Summary of research design and activities in each work stream
| Workstream | |||||
| A | B | C | D | E | |
| Study objective | Association between timeliness of arrival of PICRT and of child to PICU | Describe experience of child being transported to PICU from different stake-holder perspectives | Cost-effective analysis of PICRT provision for critically ill children comparing different models in current use | Using mathematical modelling and location optimisation methods to explore whether alternative methods of service delivery for PICU/PICRT services can improve clinical outcomes without increasing cost | Synthesis of work streams A–D and refinement of analysis of work streams C and D through participatory workshops involving stake holder groups |
| Study design | Retrospective analysis of linked audit data | Prospective observational mix methods—questionnaires and interviews | Health economic analysis looking at (1) number of lives saved for each strategy outlined and (2) quality-adjusted years | Two workshops for families in two different geographic locations.
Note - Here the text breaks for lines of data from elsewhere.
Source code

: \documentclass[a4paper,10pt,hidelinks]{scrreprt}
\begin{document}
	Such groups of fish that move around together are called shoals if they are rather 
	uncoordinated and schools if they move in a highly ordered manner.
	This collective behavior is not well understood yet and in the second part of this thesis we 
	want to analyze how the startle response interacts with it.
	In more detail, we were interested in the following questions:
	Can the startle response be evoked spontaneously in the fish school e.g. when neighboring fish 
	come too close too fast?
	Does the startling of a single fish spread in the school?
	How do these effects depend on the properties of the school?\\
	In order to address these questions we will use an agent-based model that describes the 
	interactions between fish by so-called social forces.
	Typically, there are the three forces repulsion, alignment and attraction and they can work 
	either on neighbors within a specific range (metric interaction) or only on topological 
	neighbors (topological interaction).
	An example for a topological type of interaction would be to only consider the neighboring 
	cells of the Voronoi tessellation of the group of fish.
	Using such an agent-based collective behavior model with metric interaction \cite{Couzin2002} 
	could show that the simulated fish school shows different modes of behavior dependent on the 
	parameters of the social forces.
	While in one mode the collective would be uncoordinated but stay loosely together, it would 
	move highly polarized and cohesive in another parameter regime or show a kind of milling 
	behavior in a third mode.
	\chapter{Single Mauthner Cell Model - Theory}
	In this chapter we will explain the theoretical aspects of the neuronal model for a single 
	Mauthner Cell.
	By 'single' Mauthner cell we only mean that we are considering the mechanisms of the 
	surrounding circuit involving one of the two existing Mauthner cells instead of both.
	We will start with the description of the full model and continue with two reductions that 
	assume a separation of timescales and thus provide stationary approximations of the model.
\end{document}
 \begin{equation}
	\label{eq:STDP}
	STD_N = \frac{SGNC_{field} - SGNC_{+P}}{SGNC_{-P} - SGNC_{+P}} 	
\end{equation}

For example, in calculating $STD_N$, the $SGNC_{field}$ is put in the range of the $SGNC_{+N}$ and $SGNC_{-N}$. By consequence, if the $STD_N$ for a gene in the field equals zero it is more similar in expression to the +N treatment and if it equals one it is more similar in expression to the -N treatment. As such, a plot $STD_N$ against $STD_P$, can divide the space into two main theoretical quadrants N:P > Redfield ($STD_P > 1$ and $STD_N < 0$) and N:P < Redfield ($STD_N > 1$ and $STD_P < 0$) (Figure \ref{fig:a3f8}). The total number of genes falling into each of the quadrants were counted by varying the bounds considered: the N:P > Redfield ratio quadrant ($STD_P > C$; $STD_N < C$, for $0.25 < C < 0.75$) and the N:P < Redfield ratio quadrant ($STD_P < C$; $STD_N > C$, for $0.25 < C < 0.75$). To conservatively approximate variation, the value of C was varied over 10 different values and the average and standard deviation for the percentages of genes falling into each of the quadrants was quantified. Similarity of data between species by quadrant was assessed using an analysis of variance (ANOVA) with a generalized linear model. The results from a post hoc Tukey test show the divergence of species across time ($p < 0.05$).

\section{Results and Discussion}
Two workshops for clinicians. In each work shop, preliminary findings from work streams will be presented and feedback from participants sort. | |
| Data/sample | Summary records of all PICRT transfers recorded in PICANet database from January 2014 to December 2016 | Parent/patient sample from all patients transferred into PICU via inter-hospital-organised transport during January 2018 to January 2019. Staff sampled from all working in PICU, PICRT and select number of DGHs in England and Wales | Using data set from work stream A combined with service costs from 2014 to 2015 NHS reference costs | Using data set from Work stream A and qualitative insights from work stream B | Family participants will have been recruited from questionnaire cohort. Clinicians invited from cohort involved in work stream B |
| Endpoints/Outputs | Mortality in PICU, at 90 days and within the first year after the index PICU admission; length of stay in PICU; resource use in PICU (days on invasive ventilation, vasoactive agent therapy, renal replacement therapy and extra-corporeal life support); length of hospital stay for the index admission; number of hospital admissions and days in hospital in the 12 months following the index PICU admission. | Description of the experience of using PICRT services from parent and patient perspective; | Costs and benefits of different models in the short–medium and longer term; | Models that describe different methods of organising PICU/PICRT services optimising clinical outcome without increasing costs | Set of policy recommendations |
DGH, district general hospital; PICANet, Paediatric Intensive Care Audit Network; PICRT, paediatric intensive care unit retrieval team; PICU, paediatric intensive care unit; QALYs, quality-adjusted life years.